In a perfect world, every book would have the same blank cover, with the title and author printed on it in the same typeface; and we would all make our judgements by reading the first couple of pages. Then again, maybe that's not a perfect world. Maybe that's a boring-as-shit world--a world in which everybody would beeline right out of the bookstore and go feast their eyes on some flowers, or video games, or other people.

Other people: that's the right metaphor. A book cover is like a pretty dress (or whatever garment floats your boat) that you can't wait to get underneath. And then, when your lover leaves you, and you see her wearing something new, ah!, the pain! Those reprints aren't for you--they're for someone else. Damn those covers! Jezebels! Judases! That's my story you're tarting up!

Friday, May 4, 2007

Book By Its Cover

Quickie post here--from the comments of this post, Burl Veneer informs us of a blog, Book By Its Cover, that features lots of lovely lit pr0n. The entire first page consists of beautiful stuff I have never seen in my life...I've added it to our blogroll. Thanks a lot, Bill!

Sunday, April 22, 2007

The Assistant Apprentice's Wife

May I respectfully inquire as to what's up with all the factota? It seems to me that the publishing industry's affair with assistants, apprentices, and wives is still going strong, and those of us who notice these things are beginning to wonder if we're seeing a creeping genrefication of literary fiction, whereby the only kind of character (predominantly female) anybody wants to read about is one who is subservient to somebody else. Rhian and I are fond of making up joke literary blockbuster titles, and over the years have come up with The Pornographer's Accountant, The Cousin's Wife, The Roommate's Psychiatrist, and The Limnologist's Analyst.

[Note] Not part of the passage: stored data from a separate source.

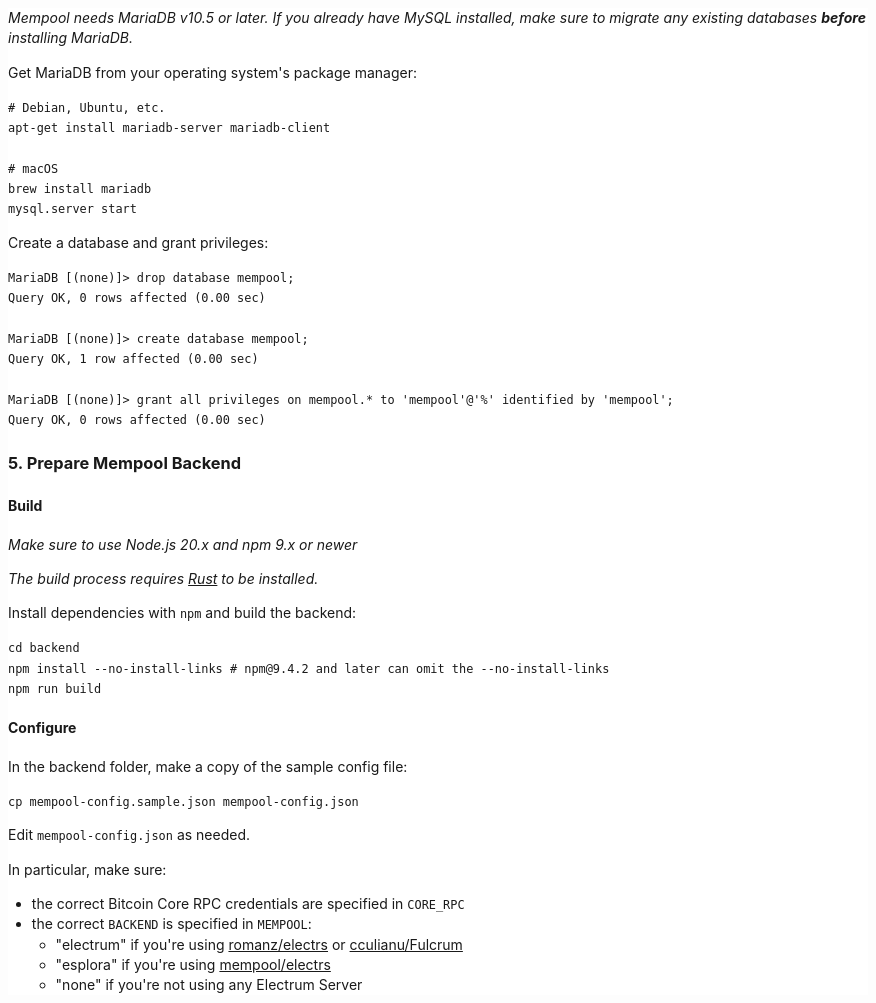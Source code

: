 _Mempool needs MariaDB v10.5 or later. If you already have MySQL installed, make sure to migrate any existing databases **before** installing MariaDB._

Get MariaDB from your operating system's package manager:

```
# Debian, Ubuntu, etc.
apt-get install mariadb-server mariadb-client

# macOS
brew install mariadb
mysql.server start
```

Create a database and grant privileges:

```
MariaDB [(none)]> drop database mempool;
Query OK, 0 rows affected (0.00 sec)

MariaDB [(none)]> create database mempool;
Query OK, 1 row affected (0.00 sec)

MariaDB [(none)]> grant all privileges on mempool.* to 'mempool'@'%' identified by 'mempool';
Query OK, 0 rows affected (0.00 sec)
```

### 5. Prepare Mempool Backend

#### Build

_Make sure to use Node.js 20.x and npm 9.x or newer_

_The build process requires [Rust](https://www.rust-lang.org/tools/install) to be installed._

Install dependencies with `npm` and build the backend:

```
cd backend
npm install --no-install-links # npm@9.4.2 and later can omit the --no-install-links
npm run build
```

#### Configure

In the backend folder, make a copy of the sample config file:

```
cp mempool-config.sample.json mempool-config.json
```

Edit `mempool-config.json` as needed.

In particular, make sure:

- the correct Bitcoin Core RPC credentials are specified in `CORE_RPC`
- the correct `BACKEND` is specified in `MEMPOOL`:
  - "electrum" if you're using [romanz/electrs](https://github.com/romanz/electrs) or [cculianu/Fulcrum](https://github.com/cculianu/Fulcrum)
  - "esplora" if you're using [mempool/electrs](https://github.com/mempool/electrs)
  - "none" if you're not using any Electrum Server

There is hope, however, as books like The Catastrophist have of late been piling up on publisher-bribed new trade tables at chain stores all over America--our protagonists (aha!) are getting some agency at last, and all of us are hunkered at our laptops, isting the night away. Here are a few titles you can have, for your literary romance, if you like: The Marriagist. The Friendist. The Pregnantist. The Boyfriendizer.

And while I'm all up in it here, can we have a moratorium on book covers that depict a photograph of an idle woman? Lying on a sofa, except with the back to the camera, or the head turned away, or cut off. Or sprawled in the grass, or lounging in a tree. And the subset of individual-body-part covers, let's jettison them too: all the shod feet (pumped feet, I guess, to be more specific) pressed modestly together, and all the hands holding flowers. Please, just once, I would like to see a cover upon which a woman is kicking somebody's ass, or injecting some insulin, or opening a bottle of beer. Instead what we get is waiting. Waiting, and looking pretty. Readers, what are you thinking when you pick these books up? "Oh, look--demure people! This one's for me."

I don't know if I get to say this, being a guy and all. But I think the publishing industry is addicted to rewarding writers who present women in a passive context, and to celebrating feminine attractiveness and good taste over intellectual ambition. Otherwise it would be Lydia Davis, Joanna Scott, Kathryn Davis, Barbara Gowdy, and Kelly Link you tripped over trying to get to the public restrooms at Borders, wouldn't it?

Sunday, February 11, 2007

The Worst Covers Ever


I suppose the main purpose of the cover of a romance novel is to stand out from the other books on the rack, so the fact that the position of the (presumable) woman on this one is well-nigh impossible is actually a benefit -- you can't help staring and staring at it. You can find more here. The year 2004 seemed to be a banner one for screechingly funny bad covers.